Cullen Bohannon (Anson Mount) gets introduced to a man known as "The Swede", Durant's head of security at Hell on Wheels. The Swede (Christopher Heyerdahl) questions Bohannon about Johnson's murder. Bohannon declines to implicate anyone on his crew, thus taking the fall for the crime. The Swede has Bohannon chained up inside a freight car, where Bohannon sees a loose floorboard nail and tries to pry it out. While doing so, Bohannon thinks back to Meridian and his wife Mary (Kassia Warshawski) stitching needlepoint.

Joseph Black Moon (Eddie Spears) finds the Cheyenne braves responsible for the massacre - one of which is his brother, Pawnee Killer (Gerald Auger). Joseph warns Pawnee Killer that his band will be hunted if they capture the white woman (Lily). Pawnee Killer doesn't care and reminds Joseph that he, too, once enjoyed killing and scalping whites. Joseph later finds an ailing Lily cowering from the nearby braves and helps her evade his brother's group.

The next morning, The Swede tauntingly eats breakfast in front of Bohannon while describing his past experiences. He was a former bookkeeper, then an Army quartermaster, when taken by Confederates as a prisoner of war. Starving, and set upon by another starving POW who sought to cannibalize him, The Swede began using "immoral mathematics" to control people.

Bohannon kicks The Swede's meal to the floor, and The Swede leaves without recovering his utensils. Bohannon uses the spoon to pry up nails in the car's floorboard, and escapes through the hole. Reverend Cole (Tom Noonan) aids Bohannon in eluding The Swede, then instructs Bohannon to beg God's forgiveness before he is caught. Bohannon refuses, stating he does not deserve forgiveness, and leaves. Elam (Common) later hammers the chain free from Bohannon's wrists.

Out on the prairie, The Swede finds Durant's caravan. Durant asks him to offer a $100 reward for Lily's return, adding his orders to not say a word about the missing maps.

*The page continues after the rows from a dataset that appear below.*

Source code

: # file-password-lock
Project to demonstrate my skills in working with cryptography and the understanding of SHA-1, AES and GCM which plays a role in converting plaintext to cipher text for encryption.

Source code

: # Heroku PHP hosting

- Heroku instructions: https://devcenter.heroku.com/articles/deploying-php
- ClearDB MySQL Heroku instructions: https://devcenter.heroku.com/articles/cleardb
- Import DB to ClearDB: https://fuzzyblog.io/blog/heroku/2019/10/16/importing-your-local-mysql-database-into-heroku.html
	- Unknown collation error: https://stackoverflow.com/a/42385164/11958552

Durant, upon entering his Pullman coach, is greeted by Bohannon, who boldly requests Johnson's job. Comparing railroad building to the Civil War, Bohannon boasts of his having motivating outnumbered, undersupplied troops to win battles, then stresses Durant's current predicament: the government funding doesn't take effect until Durant lays 40 miles of track. Bohannon also mentions Durant's war profiteering, and ends up getting the job.

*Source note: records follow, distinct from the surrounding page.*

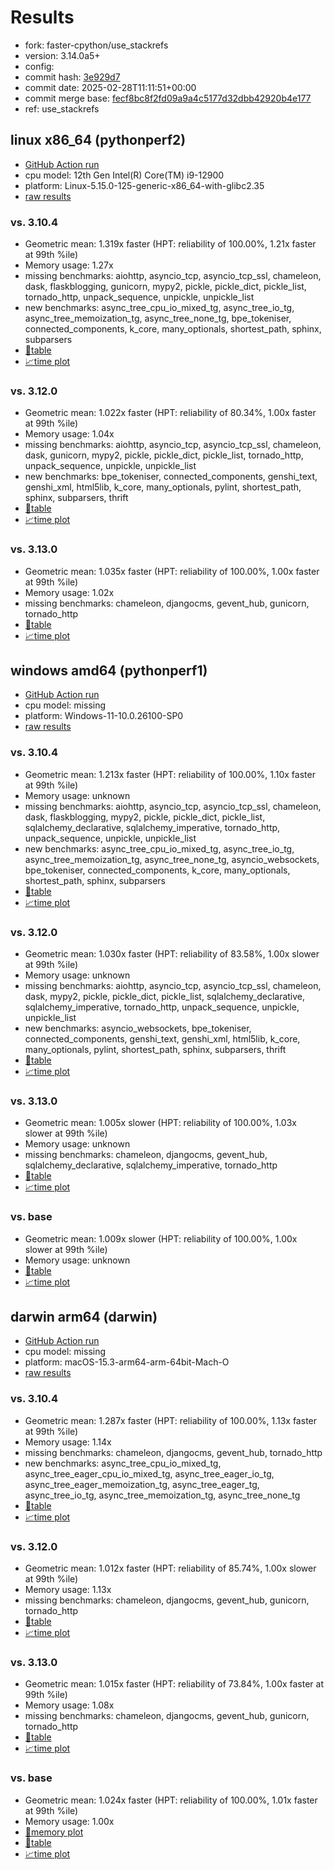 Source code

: # Results

- fork: faster-cpython/use_stackrefs
- version: 3.14.0a5+
- config: 
- commit hash: [3e929d7](https://github.com/faster%2dcpython/cpython/commit/3e929d7)
- commit date: 2025-02-28T11:11:51+00:00
- commit merge base: [fecf8bc8f2fd09a9a4c5177d32dbb42920b4e177](https://github.com/python/cpython/commit/fecf8bc8f2fd09a9a4c5177d32dbb42920b4e177)
- ref: use_stackrefs

## linux x86_64 (pythonperf2)

- [GitHub Action run](https://github.com/faster-cpython/benchmarking/actions/runs/13587420104)
- cpu model: 12th Gen Intel(R) Core(TM) i9-12900
- platform: Linux-5.15.0-125-generic-x86_64-with-glibc2.35
- [raw results](bm-20250228-pythonperf2-x86_64-faster%252dcpython-use_stackrefs-3.14.0a5%2B-3e929d7.json)

### vs. 3.10.4

- Geometric mean: 1.319x faster (HPT: reliability of 100.00%, 1.21x faster at 99th %ile)
- Memory usage: 1.27x
- missing benchmarks: aiohttp, asyncio_tcp, asyncio_tcp_ssl, chameleon, dask, flaskblogging, gunicorn, mypy2, pickle, pickle_dict, pickle_list, tornado_http, unpack_sequence, unpickle, unpickle_list
- new benchmarks: async_tree_cpu_io_mixed_tg, async_tree_io_tg, async_tree_memoization_tg, async_tree_none_tg, bpe_tokeniser, connected_components, k_core, many_optionals, shortest_path, sphinx, subparsers
- [📄table](bm-20250228-pythonperf2-x86_64-faster%252dcpython-use_stackrefs-3.14.0a5%2B-3e929d7-vs-3.10.4.md)
- [📈time plot](bm-20250228-pythonperf2-x86_64-faster%252dcpython-use_stackrefs-3.14.0a5%2B-3e929d7-vs-3.10.4.svg)

### vs. 3.12.0

- Geometric mean: 1.022x faster (HPT: reliability of 80.34%, 1.00x faster at 99th %ile)
- Memory usage: 1.04x
- missing benchmarks: aiohttp, asyncio_tcp, asyncio_tcp_ssl, chameleon, dask, gunicorn, mypy2, pickle, pickle_dict, pickle_list, tornado_http, unpack_sequence, unpickle, unpickle_list
- new benchmarks: bpe_tokeniser, connected_components, genshi_text, genshi_xml, html5lib, k_core, many_optionals, pylint, shortest_path, sphinx, subparsers, thrift
- [📄table](bm-20250228-pythonperf2-x86_64-faster%252dcpython-use_stackrefs-3.14.0a5%2B-3e929d7-vs-3.12.0.md)
- [📈time plot](bm-20250228-pythonperf2-x86_64-faster%252dcpython-use_stackrefs-3.14.0a5%2B-3e929d7-vs-3.12.0.svg)

### vs. 3.13.0

- Geometric mean: 1.035x faster (HPT: reliability of 100.00%, 1.00x faster at 99th %ile)
- Memory usage: 1.02x
- missing benchmarks: chameleon, djangocms, gevent_hub, gunicorn, tornado_http
- [📄table](bm-20250228-pythonperf2-x86_64-faster%252dcpython-use_stackrefs-3.14.0a5%2B-3e929d7-vs-3.13.0.md)
- [📈time plot](bm-20250228-pythonperf2-x86_64-faster%252dcpython-use_stackrefs-3.14.0a5%2B-3e929d7-vs-3.13.0.svg)

## windows amd64 (pythonperf1)

- [GitHub Action run](https://github.com/faster-cpython/benchmarking/actions/runs/13587426108)
- cpu model: missing
- platform: Windows-11-10.0.26100-SP0
- [raw results](bm-20250228-pythonperf1-amd64-faster%252dcpython-use_stackrefs-3.14.0a5%2B-3e929d7.json)

### vs. 3.10.4

- Geometric mean: 1.213x faster (HPT: reliability of 100.00%, 1.10x faster at 99th %ile)
- Memory usage: unknown
- missing benchmarks: aiohttp, asyncio_tcp, asyncio_tcp_ssl, chameleon, dask, flaskblogging, mypy2, pickle, pickle_dict, pickle_list, sqlalchemy_declarative, sqlalchemy_imperative, tornado_http, unpack_sequence, unpickle, unpickle_list
- new benchmarks: async_tree_cpu_io_mixed_tg, async_tree_io_tg, async_tree_memoization_tg, async_tree_none_tg, asyncio_websockets, bpe_tokeniser, connected_components, k_core, many_optionals, shortest_path, sphinx, subparsers
- [📄table](bm-20250228-pythonperf1-amd64-faster%252dcpython-use_stackrefs-3.14.0a5%2B-3e929d7-vs-3.10.4.md)
- [📈time plot](bm-20250228-pythonperf1-amd64-faster%252dcpython-use_stackrefs-3.14.0a5%2B-3e929d7-vs-3.10.4.svg)

### vs. 3.12.0

- Geometric mean: 1.030x faster (HPT: reliability of 83.58%, 1.00x slower at 99th %ile)
- Memory usage: unknown
- missing benchmarks: aiohttp, asyncio_tcp, asyncio_tcp_ssl, chameleon, dask, mypy2, pickle, pickle_dict, pickle_list, sqlalchemy_declarative, sqlalchemy_imperative, tornado_http, unpack_sequence, unpickle, unpickle_list
- new benchmarks: asyncio_websockets, bpe_tokeniser, connected_components, genshi_text, genshi_xml, html5lib, k_core, many_optionals, pylint, shortest_path, sphinx, subparsers, thrift
- [📄table](bm-20250228-pythonperf1-amd64-faster%252dcpython-use_stackrefs-3.14.0a5%2B-3e929d7-vs-3.12.0.md)
- [📈time plot](bm-20250228-pythonperf1-amd64-faster%252dcpython-use_stackrefs-3.14.0a5%2B-3e929d7-vs-3.12.0.svg)

### vs. 3.13.0

- Geometric mean: 1.005x slower (HPT: reliability of 100.00%, 1.03x slower at 99th %ile)
- Memory usage: unknown
- missing benchmarks: chameleon, djangocms, gevent_hub, sqlalchemy_declarative, sqlalchemy_imperative, tornado_http
- [📄table](bm-20250228-pythonperf1-amd64-faster%252dcpython-use_stackrefs-3.14.0a5%2B-3e929d7-vs-3.13.0.md)
- [📈time plot](bm-20250228-pythonperf1-amd64-faster%252dcpython-use_stackrefs-3.14.0a5%2B-3e929d7-vs-3.13.0.svg)

### vs. base

- Geometric mean: 1.009x slower (HPT: reliability of 100.00%, 1.00x slower at 99th %ile)
- Memory usage: unknown
- [📄table](bm-20250228-pythonperf1-amd64-faster%252dcpython-use_stackrefs-3.14.0a5%2B-3e929d7-vs-base.md)
- [📈time plot](bm-20250228-pythonperf1-amd64-faster%252dcpython-use_stackrefs-3.14.0a5%2B-3e929d7-vs-base.svg)

## darwin arm64 (darwin)

- [GitHub Action run](https://github.com/faster-cpython/benchmarking/actions/runs/13587429778)
- cpu model: missing
- platform: macOS-15.3-arm64-arm-64bit-Mach-O
- [raw results](bm-20250228-darwin-arm64-faster%252dcpython-use_stackrefs-3.14.0a5%2B-3e929d7.json)

### vs. 3.10.4

- Geometric mean: 1.287x faster (HPT: reliability of 100.00%, 1.13x faster at 99th %ile)
- Memory usage: 1.14x
- missing benchmarks: chameleon, djangocms, gevent_hub, tornado_http
- new benchmarks: async_tree_cpu_io_mixed_tg, async_tree_eager_cpu_io_mixed_tg, async_tree_eager_io_tg, async_tree_eager_memoization_tg, async_tree_eager_tg, async_tree_io_tg, async_tree_memoization_tg, async_tree_none_tg
- [📄table](bm-20250228-darwin-arm64-faster%252dcpython-use_stackrefs-3.14.0a5%2B-3e929d7-vs-3.10.4.md)
- [📈time plot](bm-20250228-darwin-arm64-faster%252dcpython-use_stackrefs-3.14.0a5%2B-3e929d7-vs-3.10.4.svg)

### vs. 3.12.0

- Geometric mean: 1.012x faster (HPT: reliability of 85.74%, 1.00x slower at 99th %ile)
- Memory usage: 1.13x
- missing benchmarks: chameleon, djangocms, gevent_hub, gunicorn, tornado_http
- [📄table](bm-20250228-darwin-arm64-faster%252dcpython-use_stackrefs-3.14.0a5%2B-3e929d7-vs-3.12.0.md)
- [📈time plot](bm-20250228-darwin-arm64-faster%252dcpython-use_stackrefs-3.14.0a5%2B-3e929d7-vs-3.12.0.svg)

### vs. 3.13.0

- Geometric mean: 1.015x faster (HPT: reliability of 73.84%, 1.00x faster at 99th %ile)
- Memory usage: 1.08x
- missing benchmarks: chameleon, djangocms, gevent_hub, gunicorn, tornado_http
- [📄table](bm-20250228-darwin-arm64-faster%252dcpython-use_stackrefs-3.14.0a5%2B-3e929d7-vs-3.13.0.md)
- [📈time plot](bm-20250228-darwin-arm64-faster%252dcpython-use_stackrefs-3.14.0a5%2B-3e929d7-vs-3.13.0.svg)

### vs. base

- Geometric mean: 1.024x faster (HPT: reliability of 100.00%, 1.01x faster at 99th %ile)
- Memory usage: 1.00x
- [🧠memory plot](bm-20250228-darwin-arm64-faster%252dcpython-use_stackrefs-3.14.0a5%2B-3e929d7-vs-base-mem.svg)
- [📄table](bm-20250228-darwin-arm64-faster%252dcpython-use_stackrefs-3.14.0a5%2B-3e929d7-vs-base.md)
- [📈time plot](bm-20250228-darwin-arm64-faster%252dcpython-use_stackrefs-3.14.0a5%2B-3e929d7-vs-base.svg)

The Swede sees Bohannon leaving the Pullman and draws his gun. However, Durant orders him to stand down, proclaiming Bohannon as his new foreman. When Bohannon goes into Johnson's former headquarters, he finds in his jacket a stitching that belonged to his deceased wife and ponders getting revenge on the last man that killed her.

==Set location==
The T'suu T'ina Native Indian Reservation, an Indian reserve in southern Alberta, was the location for most of the exteriors.

==Reception==
"Immoral Mathematics" received mixed reviews. Adam Raymond of New York Magazine stated the episode "spent the majority swinging more hammers in an attempt to get to a place that’ll allow this train to finally get out of the station." IGN rated the show 6 out of 10 on their website. Seth Amitin said, "it looks like Hell on Wheels still isn't sure what it's going to be. The Swede is an extraordinary addition to the series, though, and hopefully the series continues to build and progress as it goes on." TV Fanatic's Sean McKenna approved of the episode: "Thankfully, 'Immoral Mathematics' managed to focus itself on one central storyline and scatter a few smaller ones throughout. It chugged along at a much quicker pace and kept me interested for pretty much the entire episode."

Compared to the previous pilot episode, the second episode dropped in viewership to 3.84 million viewers but still did strong in 18-49 age range with 1.5 rating.